SAP co-CEO Morgan departs, leaving Klein to fly solo
Jennifer Morgan will step down as SAP co-CEO after six months in the position. Christian Klein will become sole CEO as the ERP vendor continues to face an uncertain time.
SAP co-CEO Jennifer Morgan has agreed to leave the company by April 30. The move is said to be a mutual agreement between Morgan and the SAP executive board.
Co-CEO Christian Klein will remain as sole CEO and a member of the executive board.
"More than ever, the current environment requires companies to take swift, determined action which is best supported by a very clear leadership structure. Therefore, the decision to transfer from co-CEO to sole CEO model was taken earlier than planned to ensure strong, unambiguous steering in times of an unprecedented crisis," said the company in a press release announcing the news.
Morgan joined SAP in 2004 and held several executive positions with the company, including heading the global sales organization and Cloud Business Group, which consists of Qualtrics, SAP SuccessFactors, SAP Ariba, SAP Fieldglass, SAP Customer Experience and SAP Concur. She was named to the SAP executive board in 2017 and was promoted to co-CEO along with Klein in October 2019 upon the sudden departure of longtime CEO Bill McDermott.

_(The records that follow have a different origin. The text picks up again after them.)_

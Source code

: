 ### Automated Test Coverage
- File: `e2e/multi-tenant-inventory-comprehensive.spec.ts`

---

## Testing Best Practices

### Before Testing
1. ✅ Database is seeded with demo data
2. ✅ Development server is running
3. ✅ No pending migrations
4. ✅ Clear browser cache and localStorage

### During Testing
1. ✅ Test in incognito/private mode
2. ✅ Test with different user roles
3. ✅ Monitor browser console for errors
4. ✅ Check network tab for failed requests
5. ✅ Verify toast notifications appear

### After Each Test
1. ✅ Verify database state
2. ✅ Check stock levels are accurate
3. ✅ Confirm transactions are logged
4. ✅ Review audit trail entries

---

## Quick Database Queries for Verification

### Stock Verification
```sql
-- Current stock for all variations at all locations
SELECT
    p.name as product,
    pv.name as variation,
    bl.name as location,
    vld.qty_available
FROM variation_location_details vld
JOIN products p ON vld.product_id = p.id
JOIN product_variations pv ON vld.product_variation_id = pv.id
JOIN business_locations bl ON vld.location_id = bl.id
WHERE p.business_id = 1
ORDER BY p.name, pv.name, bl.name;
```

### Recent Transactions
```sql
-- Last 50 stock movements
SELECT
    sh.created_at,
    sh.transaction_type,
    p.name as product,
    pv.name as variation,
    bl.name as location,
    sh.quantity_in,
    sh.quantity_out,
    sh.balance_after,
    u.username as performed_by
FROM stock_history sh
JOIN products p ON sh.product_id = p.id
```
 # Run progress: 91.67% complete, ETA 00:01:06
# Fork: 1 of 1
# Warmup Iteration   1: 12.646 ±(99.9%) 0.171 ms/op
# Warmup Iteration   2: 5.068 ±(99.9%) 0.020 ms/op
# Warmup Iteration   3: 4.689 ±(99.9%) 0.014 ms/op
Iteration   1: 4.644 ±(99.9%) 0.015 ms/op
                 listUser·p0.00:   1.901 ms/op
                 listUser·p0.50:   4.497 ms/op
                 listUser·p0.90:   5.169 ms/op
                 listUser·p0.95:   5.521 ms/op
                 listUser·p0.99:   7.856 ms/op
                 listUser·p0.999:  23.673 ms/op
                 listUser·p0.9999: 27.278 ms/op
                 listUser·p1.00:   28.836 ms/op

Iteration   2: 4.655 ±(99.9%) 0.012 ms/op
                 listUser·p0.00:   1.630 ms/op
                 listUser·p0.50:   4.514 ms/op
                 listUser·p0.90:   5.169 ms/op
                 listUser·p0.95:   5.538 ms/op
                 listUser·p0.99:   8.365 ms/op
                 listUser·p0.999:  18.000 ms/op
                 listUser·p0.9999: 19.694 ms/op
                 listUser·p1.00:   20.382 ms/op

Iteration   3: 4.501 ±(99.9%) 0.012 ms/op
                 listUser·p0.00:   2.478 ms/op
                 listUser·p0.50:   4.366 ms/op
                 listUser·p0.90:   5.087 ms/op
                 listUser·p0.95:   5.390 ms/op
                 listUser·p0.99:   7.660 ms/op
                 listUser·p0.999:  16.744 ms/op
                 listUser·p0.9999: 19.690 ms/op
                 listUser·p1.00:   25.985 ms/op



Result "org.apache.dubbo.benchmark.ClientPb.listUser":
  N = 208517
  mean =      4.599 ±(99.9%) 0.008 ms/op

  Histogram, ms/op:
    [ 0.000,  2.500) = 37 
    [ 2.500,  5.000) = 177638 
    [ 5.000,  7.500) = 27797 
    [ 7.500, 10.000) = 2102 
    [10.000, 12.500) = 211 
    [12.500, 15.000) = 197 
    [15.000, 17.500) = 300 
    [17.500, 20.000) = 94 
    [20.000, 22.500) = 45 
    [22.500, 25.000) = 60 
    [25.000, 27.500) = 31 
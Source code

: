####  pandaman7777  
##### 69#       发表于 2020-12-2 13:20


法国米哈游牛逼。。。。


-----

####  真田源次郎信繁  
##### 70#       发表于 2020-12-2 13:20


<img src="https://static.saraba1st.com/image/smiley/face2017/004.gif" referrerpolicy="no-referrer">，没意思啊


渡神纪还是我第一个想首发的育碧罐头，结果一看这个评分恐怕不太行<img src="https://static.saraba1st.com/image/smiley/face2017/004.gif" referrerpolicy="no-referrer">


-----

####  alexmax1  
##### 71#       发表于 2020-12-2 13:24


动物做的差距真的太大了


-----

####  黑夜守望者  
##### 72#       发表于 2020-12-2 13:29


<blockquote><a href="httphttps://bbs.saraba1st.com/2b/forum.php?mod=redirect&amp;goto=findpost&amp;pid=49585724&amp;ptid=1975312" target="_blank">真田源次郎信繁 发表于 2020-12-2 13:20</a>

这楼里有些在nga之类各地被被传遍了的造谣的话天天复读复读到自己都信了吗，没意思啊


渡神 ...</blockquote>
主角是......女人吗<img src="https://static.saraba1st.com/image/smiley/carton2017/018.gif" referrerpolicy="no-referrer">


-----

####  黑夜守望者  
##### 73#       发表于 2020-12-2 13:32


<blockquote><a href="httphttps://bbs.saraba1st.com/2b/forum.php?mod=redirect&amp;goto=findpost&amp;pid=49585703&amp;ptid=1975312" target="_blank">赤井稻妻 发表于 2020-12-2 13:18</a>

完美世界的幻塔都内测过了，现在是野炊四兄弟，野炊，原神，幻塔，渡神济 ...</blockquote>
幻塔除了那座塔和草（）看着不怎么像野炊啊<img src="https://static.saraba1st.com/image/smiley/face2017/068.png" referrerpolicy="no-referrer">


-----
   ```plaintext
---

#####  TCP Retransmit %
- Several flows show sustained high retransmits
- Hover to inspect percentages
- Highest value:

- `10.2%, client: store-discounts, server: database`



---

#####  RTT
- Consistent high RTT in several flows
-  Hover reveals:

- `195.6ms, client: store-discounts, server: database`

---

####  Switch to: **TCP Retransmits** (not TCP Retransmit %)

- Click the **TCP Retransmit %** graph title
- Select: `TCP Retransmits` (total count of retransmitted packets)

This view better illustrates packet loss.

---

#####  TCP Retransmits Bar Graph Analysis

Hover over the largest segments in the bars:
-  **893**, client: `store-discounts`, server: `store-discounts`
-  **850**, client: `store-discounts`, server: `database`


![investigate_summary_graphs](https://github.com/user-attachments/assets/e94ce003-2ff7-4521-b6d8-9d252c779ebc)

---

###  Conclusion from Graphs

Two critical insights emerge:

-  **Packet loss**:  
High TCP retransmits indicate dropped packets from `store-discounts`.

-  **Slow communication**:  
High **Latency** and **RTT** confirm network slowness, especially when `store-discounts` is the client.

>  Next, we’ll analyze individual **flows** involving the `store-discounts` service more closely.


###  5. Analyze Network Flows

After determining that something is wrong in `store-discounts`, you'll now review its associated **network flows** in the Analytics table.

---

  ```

Enabling decisive decision-making
Morgan's departure, which was announced just prior to SAP's first quarter earnings call, may be a case of the company streamlining the top level management ranks as the economic waters get choppy because of the COVID-19 pandemic.
"The official line, which has a good degree of plausibility, is that there are going to be tough times ahead, so having one clear executive responsible makes sense," said Andrew Bartels, vice president and principal analyst at Forrester Research. "The track record of co-leadership of companies has not been terribly good, hence it may not be terribly successful in times of stress because it's hard for two smart, high-powered, capable people to agree on everything."
The co-CEO model can work if a company can balance different sets of issues during a growth period, Bartels said, but it may not work if a company faces stress and needs to be decisive.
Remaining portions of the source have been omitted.